Exercise: The data below should be copied out exactly, with its pictures omitted.

Source data:
━━━━━━

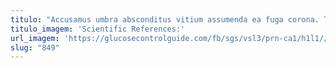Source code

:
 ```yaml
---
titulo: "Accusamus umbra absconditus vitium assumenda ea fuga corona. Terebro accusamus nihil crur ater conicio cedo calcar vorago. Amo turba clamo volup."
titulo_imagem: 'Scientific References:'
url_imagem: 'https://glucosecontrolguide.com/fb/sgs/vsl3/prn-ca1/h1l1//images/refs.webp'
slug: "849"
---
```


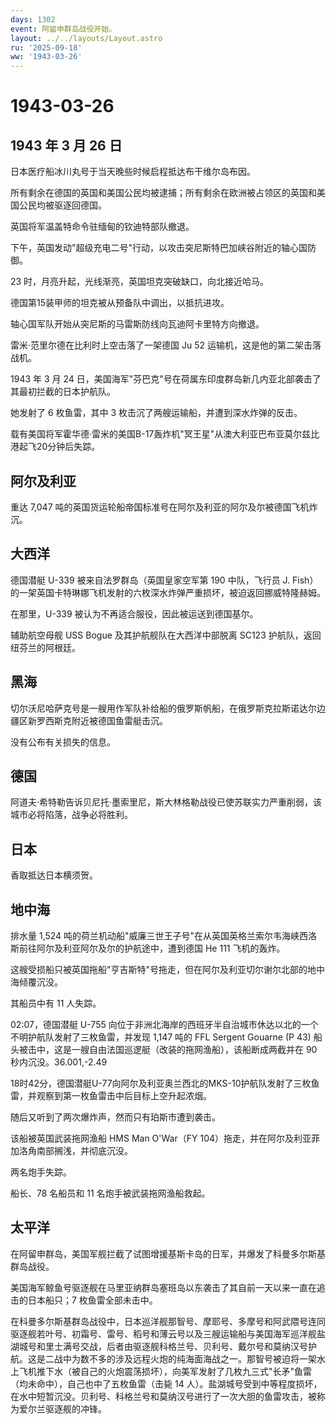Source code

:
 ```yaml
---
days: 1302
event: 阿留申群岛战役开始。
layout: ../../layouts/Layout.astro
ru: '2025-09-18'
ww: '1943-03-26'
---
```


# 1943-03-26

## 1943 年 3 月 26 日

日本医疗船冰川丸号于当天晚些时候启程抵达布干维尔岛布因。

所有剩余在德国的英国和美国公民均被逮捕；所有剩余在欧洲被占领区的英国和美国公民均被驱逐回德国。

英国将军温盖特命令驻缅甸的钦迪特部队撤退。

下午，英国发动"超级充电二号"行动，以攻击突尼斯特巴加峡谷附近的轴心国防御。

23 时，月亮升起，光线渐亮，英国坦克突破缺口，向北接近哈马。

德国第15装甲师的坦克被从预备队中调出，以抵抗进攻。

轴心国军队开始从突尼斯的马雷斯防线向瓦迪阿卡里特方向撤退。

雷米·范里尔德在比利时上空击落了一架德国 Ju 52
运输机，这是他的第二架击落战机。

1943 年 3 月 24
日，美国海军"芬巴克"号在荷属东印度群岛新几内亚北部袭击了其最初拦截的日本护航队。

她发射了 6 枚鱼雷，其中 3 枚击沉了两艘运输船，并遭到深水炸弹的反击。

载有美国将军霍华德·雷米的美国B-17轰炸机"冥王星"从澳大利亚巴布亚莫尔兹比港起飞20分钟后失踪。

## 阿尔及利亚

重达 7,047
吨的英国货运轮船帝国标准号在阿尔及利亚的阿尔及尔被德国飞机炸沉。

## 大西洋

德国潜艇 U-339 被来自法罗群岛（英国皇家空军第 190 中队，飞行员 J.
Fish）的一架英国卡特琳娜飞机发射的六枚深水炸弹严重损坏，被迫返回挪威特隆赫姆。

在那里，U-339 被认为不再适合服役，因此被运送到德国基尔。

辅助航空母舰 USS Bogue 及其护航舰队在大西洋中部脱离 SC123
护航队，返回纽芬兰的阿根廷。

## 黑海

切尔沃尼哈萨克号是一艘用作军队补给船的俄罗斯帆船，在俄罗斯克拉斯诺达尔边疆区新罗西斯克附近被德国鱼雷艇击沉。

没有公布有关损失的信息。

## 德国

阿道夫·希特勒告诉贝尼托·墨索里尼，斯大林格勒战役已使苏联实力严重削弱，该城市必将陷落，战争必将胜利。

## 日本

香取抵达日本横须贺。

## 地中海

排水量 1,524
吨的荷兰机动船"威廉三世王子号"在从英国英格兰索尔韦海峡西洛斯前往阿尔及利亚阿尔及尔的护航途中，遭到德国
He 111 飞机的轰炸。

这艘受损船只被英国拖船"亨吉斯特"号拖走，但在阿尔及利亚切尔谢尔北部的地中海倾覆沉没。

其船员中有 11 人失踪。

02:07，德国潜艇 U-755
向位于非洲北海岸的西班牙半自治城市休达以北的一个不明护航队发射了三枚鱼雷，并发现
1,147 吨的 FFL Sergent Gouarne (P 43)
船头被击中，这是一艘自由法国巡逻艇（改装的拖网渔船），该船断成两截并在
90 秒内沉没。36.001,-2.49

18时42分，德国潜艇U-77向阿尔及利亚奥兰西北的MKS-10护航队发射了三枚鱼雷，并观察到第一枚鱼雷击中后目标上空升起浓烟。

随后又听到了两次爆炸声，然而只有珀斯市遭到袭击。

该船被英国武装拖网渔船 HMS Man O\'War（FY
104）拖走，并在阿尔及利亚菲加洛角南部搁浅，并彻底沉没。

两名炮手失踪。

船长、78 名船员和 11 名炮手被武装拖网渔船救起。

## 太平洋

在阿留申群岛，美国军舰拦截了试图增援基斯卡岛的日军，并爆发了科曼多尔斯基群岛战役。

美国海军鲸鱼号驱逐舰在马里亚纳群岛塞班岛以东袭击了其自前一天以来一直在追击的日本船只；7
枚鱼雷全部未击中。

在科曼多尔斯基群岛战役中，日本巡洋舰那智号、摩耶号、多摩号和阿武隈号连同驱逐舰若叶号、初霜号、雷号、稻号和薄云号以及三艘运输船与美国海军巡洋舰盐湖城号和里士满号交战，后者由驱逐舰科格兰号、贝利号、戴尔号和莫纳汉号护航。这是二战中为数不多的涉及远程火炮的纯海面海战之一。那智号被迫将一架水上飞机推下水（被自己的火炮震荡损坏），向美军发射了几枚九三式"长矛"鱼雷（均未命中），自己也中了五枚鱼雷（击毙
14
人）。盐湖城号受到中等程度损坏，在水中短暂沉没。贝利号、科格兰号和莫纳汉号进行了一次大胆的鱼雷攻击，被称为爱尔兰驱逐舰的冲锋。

━━━━━━

Expected output:
Source code

:
 ```yaml
---
titulo: "Accusamus umbra absconditus vitium assumenda ea fuga corona. Terebro accusamus nihil crur ater conicio cedo calcar vorago. Amo turba clamo volup."
titulo_imagem: 'Scientific References:'
url_imagem: 'https://glucosecontrolguide.com/fb/sgs/vsl3/prn-ca1/h1l1//images/refs.webp'
slug: "849"
---
```


Source code

:
 ```yaml
---
days: 1302
event: 阿留申群岛战役开始。
layout: ../../layouts/Layout.astro
ru: '2025-09-18'
ww: '1943-03-26'
---
```


# 1943-03-26

## 1943 年 3 月 26 日

日本医疗船冰川丸号于当天晚些时候启程抵达布干维尔岛布因。

所有剩余在德国的英国和美国公民均被逮捕；所有剩余在欧洲被占领区的英国和美国公民均被驱逐回德国。

英国将军温盖特命令驻缅甸的钦迪特部队撤退。

下午，英国发动"超级充电二号"行动，以攻击突尼斯特巴加峡谷附近的轴心国防御。

23 时，月亮升起，光线渐亮，英国坦克突破缺口，向北接近哈马。

德国第15装甲师的坦克被从预备队中调出，以抵抗进攻。

轴心国军队开始从突尼斯的马雷斯防线向瓦迪阿卡里特方向撤退。

雷米·范里尔德在比利时上空击落了一架德国 Ju 52
运输机，这是他的第二架击落战机。

1943 年 3 月 24
日，美国海军"芬巴克"号在荷属东印度群岛新几内亚北部袭击了其最初拦截的日本护航队。

她发射了 6 枚鱼雷，其中 3 枚击沉了两艘运输船，并遭到深水炸弹的反击。

载有美国将军霍华德·雷米的美国B-17轰炸机"冥王星"从澳大利亚巴布亚莫尔兹比港起飞20分钟后失踪。

## 阿尔及利亚

重达 7,047
吨的英国货运轮船帝国标准号在阿尔及利亚的阿尔及尔被德国飞机炸沉。

## 大西洋

德国潜艇 U-339 被来自法罗群岛（英国皇家空军第 190 中队，飞行员 J.
Fish）的一架英国卡特琳娜飞机发射的六枚深水炸弹严重损坏，被迫返回挪威特隆赫姆。

在那里，U-339 被认为不再适合服役，因此被运送到德国基尔。

辅助航空母舰 USS Bogue 及其护航舰队在大西洋中部脱离 SC123
护航队，返回纽芬兰的阿根廷。

## 黑海

切尔沃尼哈萨克号是一艘用作军队补给船的俄罗斯帆船，在俄罗斯克拉斯诺达尔边疆区新罗西斯克附近被德国鱼雷艇击沉。

没有公布有关损失的信息。

## 德国

阿道夫·希特勒告诉贝尼托·墨索里尼，斯大林格勒战役已使苏联实力严重削弱，该城市必将陷落，战争必将胜利。

## 日本

香取抵达日本横须贺。

## 地中海

排水量 1,524
吨的荷兰机动船"威廉三世王子号"在从英国英格兰索尔韦海峡西洛斯前往阿尔及利亚阿尔及尔的护航途中，遭到德国
He 111 飞机的轰炸。

这艘受损船只被英国拖船"亨吉斯特"号拖走，但在阿尔及利亚切尔谢尔北部的地中海倾覆沉没。

其船员中有 11 人失踪。

02:07，德国潜艇 U-755
向位于非洲北海岸的西班牙半自治城市休达以北的一个不明护航队发射了三枚鱼雷，并发现
1,147 吨的 FFL Sergent Gouarne (P 43)
船头被击中，这是一艘自由法国巡逻艇（改装的拖网渔船），该船断成两截并在
90 秒内沉没。36.001,-2.49

18时42分，德国潜艇U-77向阿尔及利亚奥兰西北的MKS-10护航队发射了三枚鱼雷，并观察到第一枚鱼雷击中后目标上空升起浓烟。

随后又听到了两次爆炸声，然而只有珀斯市遭到袭击。

该船被英国武装拖网渔船 HMS Man O\'War（FY
104）拖走，并在阿尔及利亚菲加洛角南部搁浅，并彻底沉没。

两名炮手失踪。

船长、78 名船员和 11 名炮手被武装拖网渔船救起。

## 太平洋

在阿留申群岛，美国军舰拦截了试图增援基斯卡岛的日军，并爆发了科曼多尔斯基群岛战役。

美国海军鲸鱼号驱逐舰在马里亚纳群岛塞班岛以东袭击了其自前一天以来一直在追击的日本船只；7
枚鱼雷全部未击中。

在科曼多尔斯基群岛战役中，日本巡洋舰那智号、摩耶号、多摩号和阿武隈号连同驱逐舰若叶号、初霜号、雷号、稻号和薄云号以及三艘运输船与美国海军巡洋舰盐湖城号和里士满号交战，后者由驱逐舰科格兰号、贝利号、戴尔号和莫纳汉号护航。这是二战中为数不多的涉及远程火炮的纯海面海战之一。那智号被迫将一架水上飞机推下水（被自己的火炮震荡损坏），向美军发射了几枚九三式"长矛"鱼雷（均未命中），自己也中了五枚鱼雷（击毙
14
人）。盐湖城号受到中等程度损坏，在水中短暂沉没。贝利号、科格兰号和莫纳汉号进行了一次大胆的鱼雷攻击，被称为爱尔兰驱逐舰的冲锋。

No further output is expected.